# Chapter 15 - Prediction

## Chapter 15.5 - Visual Diagnostics

Previously seen material ...

In [None]:
from datascience import *
import numpy as np
%matplotlib inline
import matplotlib.pyplot as plots

In [None]:
# Generate somewhat random data for the equation y = 2.5x - 50
def generate_table(number_items):
 result = Table(make_array("x", "y"))
 for _ in range(number_items):
 x = np.random.random() * 100
 delta = 20 * np.random.random() - 10
 y = 2.5 * (x + delta) - 50
 result = result.with_row(make_array(x,y))
 return result

In [None]:
data = generate_table(100)
data.scatter("x")
data.show(3)
plots.plot([0, 100], [-50, 200], color="red", lw=2);

In [None]:
def standard_units(numbers):
 "Convert any array of numbers to standard units."
 return (numbers - np.mean(numbers))/np.std(numbers) 
 
def correlation(t, label_x, label_y):
 "Calculate r"
 return np.mean(standard_units(t.column(label_x))*standard_units(t.column(label_y)))

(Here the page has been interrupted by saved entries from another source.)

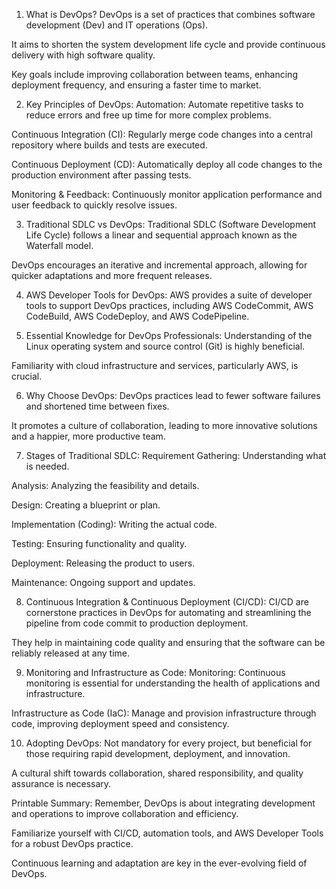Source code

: 1. What is DevOps?
DevOps is a set of practices that combines software development (Dev) and IT operations (Ops).

It aims to shorten the system development life cycle and provide continuous delivery with high software quality.

Key goals include improving collaboration between teams, enhancing deployment frequency, and ensuring a faster time to market.



2. Key Principles of DevOps:
Automation: Automate repetitive tasks to reduce errors and free up time for more complex problems.

Continuous Integration (CI): Regularly merge code changes into a central repository where builds and tests are executed.

Continuous Deployment (CD): Automatically deploy all code changes to the production environment after passing tests.

Monitoring & Feedback: Continuously monitor application performance and user feedback to quickly resolve issues.



3. Traditional SDLC vs DevOps:
Traditional SDLC (Software Development Life Cycle) follows a linear and sequential approach known as the Waterfall model.

DevOps encourages an iterative and incremental approach, allowing for quicker adaptations and more frequent releases.



4. AWS Developer Tools for DevOps:
AWS provides a suite of developer tools to support DevOps practices, including AWS CodeCommit, AWS CodeBuild, AWS CodeDeploy, and AWS CodePipeline.



5. Essential Knowledge for DevOps Professionals:
Understanding of the Linux operating system and source control (Git) is highly beneficial.

Familiarity with cloud infrastructure and services, particularly AWS, is crucial.



6. Why Choose DevOps:
DevOps practices lead to fewer software failures and shortened time between fixes.

It promotes a culture of collaboration, leading to more innovative solutions and a happier, more productive team.



7. Stages of Traditional SDLC:
Requirement Gathering: Understanding what is needed.

Analysis: Analyzing the feasibility and details.

Design: Creating a blueprint or plan.

Implementation (Coding): Writing the actual code.

Testing: Ensuring functionality and quality.

Deployment: Releasing the product to users.

Maintenance: Ongoing support and updates.



8. Continuous Integration & Continuous Deployment (CI/CD):
CI/CD are cornerstone practices in DevOps for automating and streamlining the pipeline from code commit to production deployment.

They help in maintaining code quality and ensuring that the software can be reliably released at any time.



9. Monitoring and Infrastructure as Code:
Monitoring: Continuous monitoring is essential for understanding the health of applications and infrastructure.

Infrastructure as Code (IaC): Manage and provision infrastructure through code, improving deployment speed and consistency.



10. Adopting DevOps:
Not mandatory for every project, but beneficial for those requiring rapid development, deployment, and innovation.

A cultural shift towards collaboration, shared responsibility, and quality assurance is necessary.



Printable Summary:
Remember, DevOps is about integrating development and operations to improve collaboration and efficiency.

Familiarize yourself with CI/CD, automation tools, and AWS Developer Tools for a robust DevOps practice.

Continuous learning and adaptation are key in the ever-evolving field of DevOps.

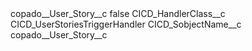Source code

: <?xml version="1.0" encoding="UTF-8"?>
<CustomMetadata xmlns="http://soap.sforce.com/2006/04/metadata" xmlns:xsi="http://www.w3.org/2001/XMLSchema-instance" xmlns:xsd="http://www.w3.org/2001/XMLSchema">
    <label>copado__User_Story__c</label>
    <protected>false</protected>
    <values>
        <field>CICD_HandlerClass__c</field>
        <value xsi:type="xsd:string">CICD_UserStoriesTriggerHandler</value>
    </values>
    <values>
        <field>CICD_SobjectName__c</field>
        <value xsi:type="xsd:string">copado__User_Story__c</value>
    </values>
</CustomMetadata>
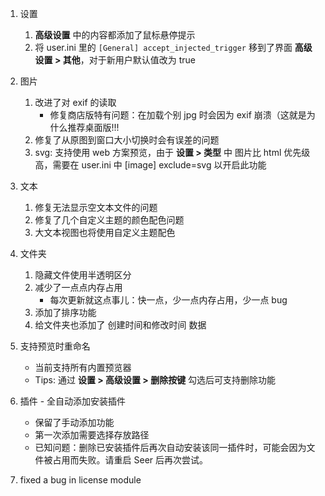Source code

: 1. 设置
   1. **高级设置** 中的内容都添加了鼠标悬停提示
   2. 将 user.ini 里的 `[General] accept_injected_trigger` 移到了界面 **高级设置 > 其他**，对于新用户默认值改为 true
2. 图片
   1. 改进了对 exif 的读取
      - 修复商店版特有问题：在加载个别 jpg 时会因为 exif 崩溃（这就是为什么推荐桌面版!!!
   2. 修复了从原图到窗口大小切换时会有误差的问题
   3. svg: 支持使用 web 方案预览，由于 **设置 > 类型** 中 图片比 html 优先级高，需要在 user.ini 中 [image] exclude=svg 以开启此功能
3. 文本
   1. 修复无法显示空文本文件的问题
   2. 修复了几个自定义主题的颜色配色问题
   3. 大文本视图也将使用自定义主题配色
4. 文件夹
   1. 隐藏文件使用半透明区分
   2. 减少了一点点内存占用
      - 每次更新就这点事儿：快一点，少一点内存占用，少一点 bug
   3. 添加了排序功能
   4. 给文件夹也添加了 创建时间和修改时间 数据
5. 支持预览时重命名
   - 当前支持所有内置预览器
   - Tips: 通过 **设置 > 高级设置 > 删除按键** 勾选后可支持删除功能
6. 插件 - 全自动添加安装插件

   - 保留了手动添加功能
   - 第一次添加需要选择存放路径
   - 已知问题：删除已安装插件后再次自动安装该同一插件时，可能会因为文件被占用而失败。请重启 Seer 后再次尝试。

7. fixed a bug in license module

def slope(t, label_x, label_y):
 "Calculate m of y = mx + b"
 r = correlation(t, label_x, label_y)
 return r*np.std(t.column(label_y))/np.std(t.column(label_x))

def intercept(t, label_x, label_y):
 "Calculate b of y = mx + b"
 return np.mean(t.column(label_y)) - slope(t, label_x, label_y)*np.mean(t.column(label_x))

def fit(table, x, y):
 """Return the height of the regression line at each x value."""
 a = slope(table, x, y)
 b = intercept(table, x, y)
 return a * table.column(x) + b

New material ...

**residual** = observed_value - regression_estimate

In [None]:
def residual(table, x, y):
 return table.column(y) - fit(table, x, y)

In [None]:
data = data.with_columns(
 "Fitted Value", fit(data, "x", "y"),
 "Residual", residual(data, "x", "y")
 )
data.show(3)

Plotting the (x, Residual) pairs let us make a visual diagnosis of the quality of the
linear regression analysis. **The residual plot of a good regression shows no pattern. 
The residuals look about the same, above and below the horizontal line at 0, across the range of 
the predictor variable.**

In [None]:
residual_table = Table().with_columns(
 "x", data.column("x"),
 "residuals", residual(data, "x", "y")
)
residual_table.scatter("x", "residuals", color="r")
xlims = make_array(min(data.column("x")), max(data.column("x")))
plots.plot(xlims, make_array(0, 0), color="darkblue", lw=4)
plots.title("Residual Plot");

**When a residual plot shows a pattern, there may be a non-linear relation between the variables.** 
Terminology: *Heteroscedasticity* means an uneven spread of the data.

Is there a pattern in the above plot? What does this tell us about the likely relation between x and y?